ML Exam Prep: 8 - Model Fitting and Tuning

ML Exam Prep

Model Fitting and Tuning


Problems:

1. Overfitting (Model is too complex)

The Problem: Great on training data since memorizes (including its noise and random errors) or too many training epochs, instead of patterns. Terrible on new data. "High Variance" model. If the loss curve is affected (validation loss increases, while training loss decreases), it‘s a strong indicator of overfitting.
Fix - Simplify the Model:
  • 1) Early Stopping: Halts when validation loss begins to rise.
  • 2) Increase Regularization: Penalizes extreme values; L1 (Lasso) zeroes out weak features, L2 (Ridge) shrinks them.
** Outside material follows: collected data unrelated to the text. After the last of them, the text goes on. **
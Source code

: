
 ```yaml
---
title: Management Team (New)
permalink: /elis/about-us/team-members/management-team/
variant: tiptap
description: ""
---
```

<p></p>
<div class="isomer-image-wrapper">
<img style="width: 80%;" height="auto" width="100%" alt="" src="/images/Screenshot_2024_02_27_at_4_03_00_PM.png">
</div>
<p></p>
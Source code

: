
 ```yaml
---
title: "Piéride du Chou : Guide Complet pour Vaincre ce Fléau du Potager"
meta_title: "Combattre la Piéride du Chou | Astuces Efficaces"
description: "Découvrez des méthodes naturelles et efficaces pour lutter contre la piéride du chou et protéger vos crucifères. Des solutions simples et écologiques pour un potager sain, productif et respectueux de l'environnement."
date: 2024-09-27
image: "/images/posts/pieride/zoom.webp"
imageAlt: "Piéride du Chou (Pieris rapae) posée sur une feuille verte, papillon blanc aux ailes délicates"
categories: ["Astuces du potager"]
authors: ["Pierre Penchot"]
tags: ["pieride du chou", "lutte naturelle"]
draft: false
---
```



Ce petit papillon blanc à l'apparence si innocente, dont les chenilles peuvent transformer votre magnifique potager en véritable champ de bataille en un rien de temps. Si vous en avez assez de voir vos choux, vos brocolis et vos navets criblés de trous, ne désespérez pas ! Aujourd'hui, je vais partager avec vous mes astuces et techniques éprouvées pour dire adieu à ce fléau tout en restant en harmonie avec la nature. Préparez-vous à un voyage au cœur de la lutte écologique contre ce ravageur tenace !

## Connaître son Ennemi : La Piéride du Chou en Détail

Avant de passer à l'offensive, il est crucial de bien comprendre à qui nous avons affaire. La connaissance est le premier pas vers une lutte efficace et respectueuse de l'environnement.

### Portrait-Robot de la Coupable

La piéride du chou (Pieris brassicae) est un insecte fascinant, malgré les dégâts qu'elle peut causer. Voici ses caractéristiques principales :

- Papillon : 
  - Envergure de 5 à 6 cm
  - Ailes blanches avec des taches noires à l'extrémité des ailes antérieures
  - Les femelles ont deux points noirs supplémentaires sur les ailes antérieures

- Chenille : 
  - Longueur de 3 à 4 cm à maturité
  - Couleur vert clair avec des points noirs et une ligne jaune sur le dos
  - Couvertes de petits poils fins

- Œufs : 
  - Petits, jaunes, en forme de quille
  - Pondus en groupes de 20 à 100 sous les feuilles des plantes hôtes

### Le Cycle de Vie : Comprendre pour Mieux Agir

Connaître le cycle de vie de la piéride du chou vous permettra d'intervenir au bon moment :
If L1 and all features go to 0, then decrease regularization parameter.
  • 3) Increase Dropout: Randomly shuts off neurons during training.
  • 4) Fewer Feature Combinations: Removes complex or noisy inputs.
  • 5) Data Augmentation: Tweaks existing training samples (e.g., rotating images) to create new variety.
  • 6) Use Cross-Validation: By rotating thru training and validation sets. Use stratified K-fold. Also is on Underfitting.
  • 7) Decrease Max Depth/Layers: Simplifies the model. 
2. Underfitting (Model is too simple)
The Problem: Fails to get data patterns, performing poorly on both training and testing/validation sets.
Fix - Fatten the Model:
  • 1) Increase Model Complexity: Add layers/neurons 
  • 2) Decrease Regularization: Reduce dropout or L1/L2 regularization.
  • 3) Increase or Combine Features: Combine or expand to reveal complex relationships. Ex: combining width and length into area.
  • 4) Train for More Epochs: Give the model more training time to find the global minimum.
  • 5) Use Cross-Validation: By rotating thru training and validation sets. Use stratified K-fold. Also is on Overfitting.
  • 6) Add Training Data - add to minority class, image inversions (upside down), image translations (slight shift or angle), or just more data.
  • 7) Better algorithm.
  • 8) Increase the Learning Rate: Fixes models where too slow to learn or gets stuck, by making model converge faster.  Usually not the first choice to fix things.
3. Catastrophic Forgetting (Model forgets old tasks)
The Problem:  In sequential learning, new task training completely overwrites weights learned from previous tasks. Ex: first trained on find cats and then trained find cars, it completely overwrites its weights and entirely forgets how to do find cats.
Fix:
1) Regularization-Based (Elastic Weight Consolidation - EWC): Ids weights critical to old tasks and penalizes changing them. 
2) Rehearsal / Interleaving: Mixes small old task data into new task training set.
3) Architecture-Based (Progressive Neural Networks): Freezes old network columns and adds new neurons for new tasks.

4. Oscillating
    Oscillating pattern of training and validation loss is fluctuate between underfitting and overfitting. So learning rate is too high.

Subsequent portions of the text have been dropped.